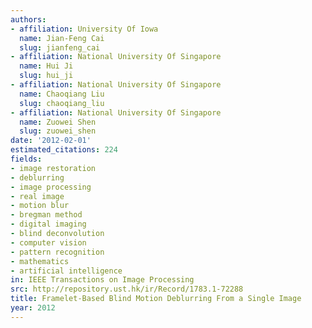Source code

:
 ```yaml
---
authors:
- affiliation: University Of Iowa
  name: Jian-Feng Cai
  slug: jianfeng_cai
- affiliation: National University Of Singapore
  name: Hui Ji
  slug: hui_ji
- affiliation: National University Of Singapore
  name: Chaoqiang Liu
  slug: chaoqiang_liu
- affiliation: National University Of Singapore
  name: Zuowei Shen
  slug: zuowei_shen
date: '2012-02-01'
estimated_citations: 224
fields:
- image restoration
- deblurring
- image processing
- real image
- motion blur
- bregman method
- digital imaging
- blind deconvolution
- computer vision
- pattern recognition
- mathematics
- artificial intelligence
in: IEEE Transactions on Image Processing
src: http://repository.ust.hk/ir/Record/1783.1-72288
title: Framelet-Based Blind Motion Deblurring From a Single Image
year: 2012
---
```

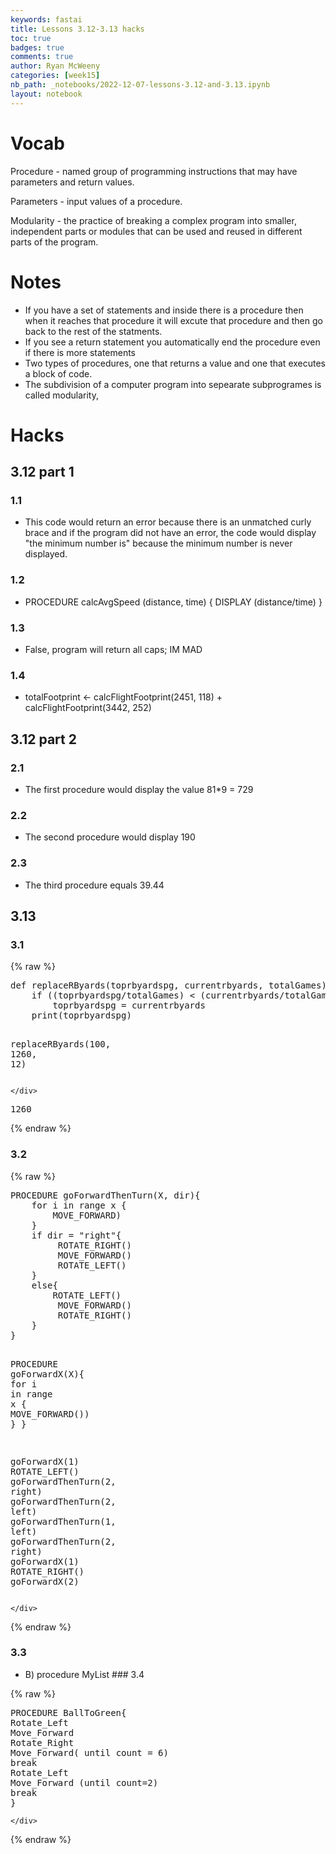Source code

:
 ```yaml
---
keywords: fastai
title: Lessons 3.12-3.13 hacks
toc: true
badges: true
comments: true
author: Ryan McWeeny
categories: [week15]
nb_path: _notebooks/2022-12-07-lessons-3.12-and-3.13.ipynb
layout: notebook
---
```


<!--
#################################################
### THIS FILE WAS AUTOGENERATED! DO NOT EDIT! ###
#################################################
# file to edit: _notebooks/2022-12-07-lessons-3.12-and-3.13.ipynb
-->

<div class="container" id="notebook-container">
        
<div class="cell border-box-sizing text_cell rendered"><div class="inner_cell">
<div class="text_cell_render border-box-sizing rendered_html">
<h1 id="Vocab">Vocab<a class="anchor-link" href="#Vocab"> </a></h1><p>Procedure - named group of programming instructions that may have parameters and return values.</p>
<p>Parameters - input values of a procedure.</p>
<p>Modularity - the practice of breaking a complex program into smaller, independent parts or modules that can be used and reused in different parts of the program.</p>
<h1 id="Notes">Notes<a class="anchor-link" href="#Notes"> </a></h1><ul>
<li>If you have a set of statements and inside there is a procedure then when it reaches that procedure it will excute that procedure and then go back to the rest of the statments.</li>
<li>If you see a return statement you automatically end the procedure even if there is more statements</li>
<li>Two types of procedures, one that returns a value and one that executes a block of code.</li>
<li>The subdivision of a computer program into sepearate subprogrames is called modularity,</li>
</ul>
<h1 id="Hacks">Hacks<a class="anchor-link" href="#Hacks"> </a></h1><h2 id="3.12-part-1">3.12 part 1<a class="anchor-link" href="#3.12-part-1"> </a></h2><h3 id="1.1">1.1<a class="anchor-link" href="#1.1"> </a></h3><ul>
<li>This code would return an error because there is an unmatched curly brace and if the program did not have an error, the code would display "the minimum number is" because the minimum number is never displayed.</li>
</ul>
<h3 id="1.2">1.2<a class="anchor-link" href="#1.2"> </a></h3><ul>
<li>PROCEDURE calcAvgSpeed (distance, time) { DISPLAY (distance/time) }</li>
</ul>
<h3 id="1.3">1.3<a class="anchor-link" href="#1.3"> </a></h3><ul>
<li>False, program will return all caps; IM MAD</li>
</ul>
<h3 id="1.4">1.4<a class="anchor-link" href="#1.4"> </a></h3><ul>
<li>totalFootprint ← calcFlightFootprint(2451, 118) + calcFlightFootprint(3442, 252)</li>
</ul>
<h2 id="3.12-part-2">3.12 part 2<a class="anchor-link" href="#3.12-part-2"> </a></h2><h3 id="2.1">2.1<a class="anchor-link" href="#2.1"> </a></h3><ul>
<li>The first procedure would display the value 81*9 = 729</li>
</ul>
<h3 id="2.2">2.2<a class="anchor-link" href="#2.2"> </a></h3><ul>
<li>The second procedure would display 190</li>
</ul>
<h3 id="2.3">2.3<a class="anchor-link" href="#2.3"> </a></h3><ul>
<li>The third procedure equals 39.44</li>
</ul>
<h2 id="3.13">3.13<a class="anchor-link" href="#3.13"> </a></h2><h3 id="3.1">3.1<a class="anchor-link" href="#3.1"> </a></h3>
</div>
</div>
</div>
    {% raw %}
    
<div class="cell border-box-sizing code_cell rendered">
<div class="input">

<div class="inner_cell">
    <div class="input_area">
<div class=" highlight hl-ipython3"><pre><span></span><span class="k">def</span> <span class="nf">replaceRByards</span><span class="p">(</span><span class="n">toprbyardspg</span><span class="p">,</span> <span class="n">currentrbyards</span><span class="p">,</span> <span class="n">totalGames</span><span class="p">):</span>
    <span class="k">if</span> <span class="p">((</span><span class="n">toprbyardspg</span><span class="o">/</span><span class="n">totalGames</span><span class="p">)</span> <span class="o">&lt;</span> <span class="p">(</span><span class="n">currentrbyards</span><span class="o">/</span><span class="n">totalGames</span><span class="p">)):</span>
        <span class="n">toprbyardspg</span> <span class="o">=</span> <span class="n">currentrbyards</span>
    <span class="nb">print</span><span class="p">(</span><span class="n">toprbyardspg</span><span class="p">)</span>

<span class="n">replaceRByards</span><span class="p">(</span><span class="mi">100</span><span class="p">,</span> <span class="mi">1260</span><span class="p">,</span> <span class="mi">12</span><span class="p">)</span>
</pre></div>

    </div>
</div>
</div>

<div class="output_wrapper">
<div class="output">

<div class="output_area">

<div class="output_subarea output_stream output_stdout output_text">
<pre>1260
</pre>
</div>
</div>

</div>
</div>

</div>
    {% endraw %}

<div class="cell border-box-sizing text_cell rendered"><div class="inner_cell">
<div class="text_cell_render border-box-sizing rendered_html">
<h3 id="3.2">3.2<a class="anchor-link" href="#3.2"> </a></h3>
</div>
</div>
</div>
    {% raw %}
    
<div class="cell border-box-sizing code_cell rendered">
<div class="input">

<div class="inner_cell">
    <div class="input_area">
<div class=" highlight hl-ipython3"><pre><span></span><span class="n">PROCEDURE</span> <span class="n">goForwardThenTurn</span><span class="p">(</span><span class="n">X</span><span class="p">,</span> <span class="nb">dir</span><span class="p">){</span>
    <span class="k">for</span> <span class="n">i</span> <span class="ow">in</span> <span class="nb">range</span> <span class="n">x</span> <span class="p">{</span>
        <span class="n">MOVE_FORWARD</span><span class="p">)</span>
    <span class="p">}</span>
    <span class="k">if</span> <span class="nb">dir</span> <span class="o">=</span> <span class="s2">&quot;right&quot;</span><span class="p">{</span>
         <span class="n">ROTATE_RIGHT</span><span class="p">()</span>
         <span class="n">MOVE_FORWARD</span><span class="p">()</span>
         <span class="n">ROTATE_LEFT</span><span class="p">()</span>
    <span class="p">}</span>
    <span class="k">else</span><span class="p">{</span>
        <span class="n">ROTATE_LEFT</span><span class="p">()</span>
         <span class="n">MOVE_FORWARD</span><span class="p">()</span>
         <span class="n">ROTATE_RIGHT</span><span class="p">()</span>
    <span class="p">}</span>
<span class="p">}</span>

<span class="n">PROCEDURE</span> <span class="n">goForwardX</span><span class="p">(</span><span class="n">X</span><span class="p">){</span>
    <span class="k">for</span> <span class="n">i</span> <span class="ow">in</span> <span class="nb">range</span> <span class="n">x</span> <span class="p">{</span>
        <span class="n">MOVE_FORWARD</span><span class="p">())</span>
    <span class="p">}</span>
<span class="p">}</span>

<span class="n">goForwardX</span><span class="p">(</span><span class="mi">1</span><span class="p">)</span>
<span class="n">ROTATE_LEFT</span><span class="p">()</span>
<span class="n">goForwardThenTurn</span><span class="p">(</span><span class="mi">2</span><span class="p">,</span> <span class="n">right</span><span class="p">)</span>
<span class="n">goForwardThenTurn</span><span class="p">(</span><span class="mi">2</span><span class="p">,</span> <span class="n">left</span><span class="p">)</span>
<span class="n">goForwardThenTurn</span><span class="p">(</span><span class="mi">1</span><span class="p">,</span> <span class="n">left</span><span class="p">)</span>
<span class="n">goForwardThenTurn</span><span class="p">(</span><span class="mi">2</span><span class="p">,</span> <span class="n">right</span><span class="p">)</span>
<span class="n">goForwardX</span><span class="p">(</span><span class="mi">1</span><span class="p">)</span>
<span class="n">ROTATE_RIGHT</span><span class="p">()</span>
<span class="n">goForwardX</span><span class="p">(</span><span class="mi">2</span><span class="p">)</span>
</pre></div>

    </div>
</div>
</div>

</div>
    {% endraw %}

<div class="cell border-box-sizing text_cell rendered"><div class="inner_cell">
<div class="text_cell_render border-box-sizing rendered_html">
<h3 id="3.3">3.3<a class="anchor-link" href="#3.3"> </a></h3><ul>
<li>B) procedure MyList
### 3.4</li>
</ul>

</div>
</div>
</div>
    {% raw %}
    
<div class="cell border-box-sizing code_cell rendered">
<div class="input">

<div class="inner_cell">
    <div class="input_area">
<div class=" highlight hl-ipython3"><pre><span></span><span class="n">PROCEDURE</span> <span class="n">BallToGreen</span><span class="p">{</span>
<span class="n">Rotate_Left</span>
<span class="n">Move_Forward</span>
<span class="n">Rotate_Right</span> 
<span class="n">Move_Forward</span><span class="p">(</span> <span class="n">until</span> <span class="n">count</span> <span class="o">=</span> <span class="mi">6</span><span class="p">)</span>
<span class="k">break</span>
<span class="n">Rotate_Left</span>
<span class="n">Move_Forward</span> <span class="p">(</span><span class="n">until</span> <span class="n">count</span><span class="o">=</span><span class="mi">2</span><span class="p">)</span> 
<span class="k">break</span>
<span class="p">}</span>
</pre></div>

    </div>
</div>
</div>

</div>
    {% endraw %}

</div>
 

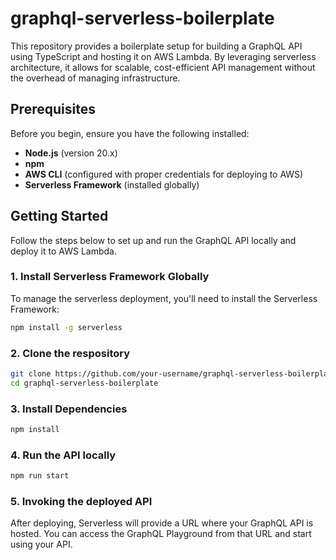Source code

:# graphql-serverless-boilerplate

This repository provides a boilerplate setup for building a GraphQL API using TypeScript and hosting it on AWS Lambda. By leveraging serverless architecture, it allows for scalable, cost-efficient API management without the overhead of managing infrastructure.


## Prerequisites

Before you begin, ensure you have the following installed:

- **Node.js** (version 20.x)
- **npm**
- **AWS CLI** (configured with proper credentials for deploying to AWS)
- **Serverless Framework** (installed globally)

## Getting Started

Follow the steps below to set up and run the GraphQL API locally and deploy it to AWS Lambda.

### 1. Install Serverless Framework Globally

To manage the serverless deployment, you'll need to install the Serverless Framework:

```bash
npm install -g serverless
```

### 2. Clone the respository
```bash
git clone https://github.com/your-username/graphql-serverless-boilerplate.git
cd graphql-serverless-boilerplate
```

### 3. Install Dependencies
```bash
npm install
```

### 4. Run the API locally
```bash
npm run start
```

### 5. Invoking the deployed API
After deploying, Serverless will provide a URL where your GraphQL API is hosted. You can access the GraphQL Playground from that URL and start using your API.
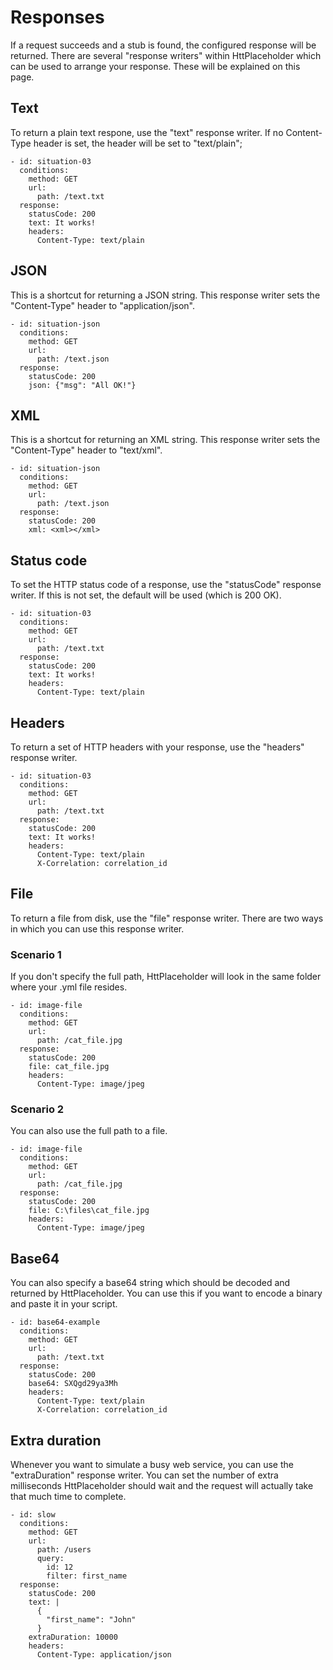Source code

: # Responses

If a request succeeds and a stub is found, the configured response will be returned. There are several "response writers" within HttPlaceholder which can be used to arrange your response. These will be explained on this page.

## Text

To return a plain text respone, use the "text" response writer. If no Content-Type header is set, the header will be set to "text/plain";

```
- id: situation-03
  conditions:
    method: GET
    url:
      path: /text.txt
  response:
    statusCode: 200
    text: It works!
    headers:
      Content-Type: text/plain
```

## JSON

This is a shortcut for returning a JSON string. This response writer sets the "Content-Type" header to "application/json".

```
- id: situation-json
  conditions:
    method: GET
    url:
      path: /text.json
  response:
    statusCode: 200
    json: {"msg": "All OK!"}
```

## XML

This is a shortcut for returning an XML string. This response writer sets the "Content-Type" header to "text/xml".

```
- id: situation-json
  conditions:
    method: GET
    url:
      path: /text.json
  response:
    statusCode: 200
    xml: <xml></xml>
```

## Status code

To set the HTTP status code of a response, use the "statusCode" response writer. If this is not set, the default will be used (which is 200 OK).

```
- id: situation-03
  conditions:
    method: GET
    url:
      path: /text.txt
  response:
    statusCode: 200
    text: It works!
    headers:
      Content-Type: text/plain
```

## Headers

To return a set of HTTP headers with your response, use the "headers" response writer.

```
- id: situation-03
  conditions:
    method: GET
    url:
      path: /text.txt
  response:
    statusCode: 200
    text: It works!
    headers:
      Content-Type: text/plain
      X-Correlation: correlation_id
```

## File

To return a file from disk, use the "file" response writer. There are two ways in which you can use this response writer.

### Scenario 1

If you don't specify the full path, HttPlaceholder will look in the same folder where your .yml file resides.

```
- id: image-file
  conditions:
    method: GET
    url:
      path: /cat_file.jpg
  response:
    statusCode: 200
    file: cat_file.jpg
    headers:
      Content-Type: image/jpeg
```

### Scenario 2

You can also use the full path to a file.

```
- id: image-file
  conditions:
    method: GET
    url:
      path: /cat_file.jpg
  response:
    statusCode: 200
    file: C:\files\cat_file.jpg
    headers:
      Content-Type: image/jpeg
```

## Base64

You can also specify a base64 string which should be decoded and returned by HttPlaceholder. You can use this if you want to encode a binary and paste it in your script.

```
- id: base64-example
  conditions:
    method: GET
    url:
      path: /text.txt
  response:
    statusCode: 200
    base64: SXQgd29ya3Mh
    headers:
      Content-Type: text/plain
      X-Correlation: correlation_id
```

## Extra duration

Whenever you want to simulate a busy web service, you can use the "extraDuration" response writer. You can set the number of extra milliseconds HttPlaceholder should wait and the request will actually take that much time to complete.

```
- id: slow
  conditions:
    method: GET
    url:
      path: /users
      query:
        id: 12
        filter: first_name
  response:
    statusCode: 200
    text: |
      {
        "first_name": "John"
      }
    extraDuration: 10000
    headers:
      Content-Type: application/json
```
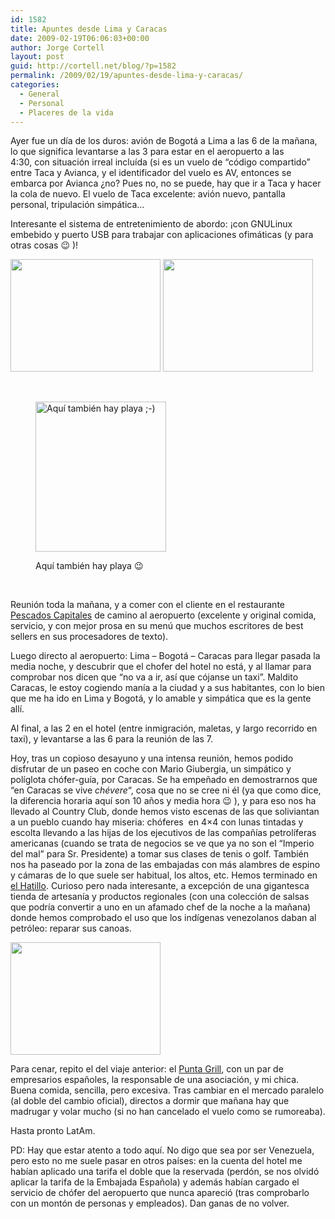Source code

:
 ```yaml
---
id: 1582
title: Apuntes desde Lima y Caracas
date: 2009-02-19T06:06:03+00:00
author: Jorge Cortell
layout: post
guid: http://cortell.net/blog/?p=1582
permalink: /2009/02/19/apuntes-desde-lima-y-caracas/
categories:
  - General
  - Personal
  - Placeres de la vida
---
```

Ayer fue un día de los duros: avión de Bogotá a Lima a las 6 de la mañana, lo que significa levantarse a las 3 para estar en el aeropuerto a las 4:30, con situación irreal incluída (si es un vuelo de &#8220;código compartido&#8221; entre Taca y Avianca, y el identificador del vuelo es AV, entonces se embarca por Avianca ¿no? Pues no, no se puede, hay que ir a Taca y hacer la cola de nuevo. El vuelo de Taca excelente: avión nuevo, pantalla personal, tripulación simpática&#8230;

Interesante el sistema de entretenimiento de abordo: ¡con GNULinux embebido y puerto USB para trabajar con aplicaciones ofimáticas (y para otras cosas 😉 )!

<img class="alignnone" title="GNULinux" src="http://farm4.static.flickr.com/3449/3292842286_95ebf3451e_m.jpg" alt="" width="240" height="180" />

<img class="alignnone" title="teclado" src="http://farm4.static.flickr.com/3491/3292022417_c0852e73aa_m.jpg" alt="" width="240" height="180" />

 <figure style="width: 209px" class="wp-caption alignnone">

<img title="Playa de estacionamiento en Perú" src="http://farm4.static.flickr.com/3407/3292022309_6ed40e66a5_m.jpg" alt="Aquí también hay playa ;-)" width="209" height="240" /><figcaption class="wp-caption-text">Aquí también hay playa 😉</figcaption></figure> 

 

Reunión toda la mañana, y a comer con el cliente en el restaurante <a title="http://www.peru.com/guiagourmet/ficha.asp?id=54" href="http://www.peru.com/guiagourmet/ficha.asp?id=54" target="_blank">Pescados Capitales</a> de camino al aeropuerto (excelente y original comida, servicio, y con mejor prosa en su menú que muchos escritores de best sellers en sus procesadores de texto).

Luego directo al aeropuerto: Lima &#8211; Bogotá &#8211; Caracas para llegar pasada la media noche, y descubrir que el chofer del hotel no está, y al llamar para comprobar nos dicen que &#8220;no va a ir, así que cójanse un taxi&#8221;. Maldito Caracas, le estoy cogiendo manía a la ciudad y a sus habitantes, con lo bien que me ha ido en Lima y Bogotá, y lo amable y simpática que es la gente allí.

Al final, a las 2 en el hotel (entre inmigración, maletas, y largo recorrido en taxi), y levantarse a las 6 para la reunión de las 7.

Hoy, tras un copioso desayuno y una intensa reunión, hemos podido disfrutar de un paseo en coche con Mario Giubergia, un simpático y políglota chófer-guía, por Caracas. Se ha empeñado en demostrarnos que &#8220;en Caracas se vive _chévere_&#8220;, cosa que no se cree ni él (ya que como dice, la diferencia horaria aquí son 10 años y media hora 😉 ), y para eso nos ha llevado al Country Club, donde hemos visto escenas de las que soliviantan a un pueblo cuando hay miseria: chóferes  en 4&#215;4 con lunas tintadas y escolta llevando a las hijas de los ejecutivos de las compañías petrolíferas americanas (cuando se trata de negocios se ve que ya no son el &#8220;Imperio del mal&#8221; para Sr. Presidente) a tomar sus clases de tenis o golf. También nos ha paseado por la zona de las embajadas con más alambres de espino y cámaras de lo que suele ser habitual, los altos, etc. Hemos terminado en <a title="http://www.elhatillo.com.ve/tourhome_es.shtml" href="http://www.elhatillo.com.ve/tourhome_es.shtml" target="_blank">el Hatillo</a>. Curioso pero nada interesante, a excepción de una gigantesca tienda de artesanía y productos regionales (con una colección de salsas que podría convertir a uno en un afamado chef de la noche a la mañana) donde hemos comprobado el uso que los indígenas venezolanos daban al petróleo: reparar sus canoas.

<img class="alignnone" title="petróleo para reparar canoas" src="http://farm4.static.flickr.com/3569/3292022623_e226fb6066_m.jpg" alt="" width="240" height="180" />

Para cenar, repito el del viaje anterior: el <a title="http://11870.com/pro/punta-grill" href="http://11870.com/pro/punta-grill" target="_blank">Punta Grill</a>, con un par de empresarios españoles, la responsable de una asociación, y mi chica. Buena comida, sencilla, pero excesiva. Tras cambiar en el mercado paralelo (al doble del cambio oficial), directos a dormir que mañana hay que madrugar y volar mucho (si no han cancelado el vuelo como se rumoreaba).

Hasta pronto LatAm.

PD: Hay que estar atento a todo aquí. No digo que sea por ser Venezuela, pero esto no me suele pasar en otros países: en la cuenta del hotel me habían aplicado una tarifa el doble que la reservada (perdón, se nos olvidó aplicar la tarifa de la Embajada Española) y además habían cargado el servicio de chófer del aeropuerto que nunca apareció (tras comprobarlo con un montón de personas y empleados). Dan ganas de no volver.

+ + +

Whenever a line in the entries above includes the word "sets", pull that line out.

This is a shortcut for returning a JSON string. This response writer sets the "Content-Type" header to "application/json".
This is a shortcut for returning an XML string. This response writer sets the "Content-Type" header to "text/xml".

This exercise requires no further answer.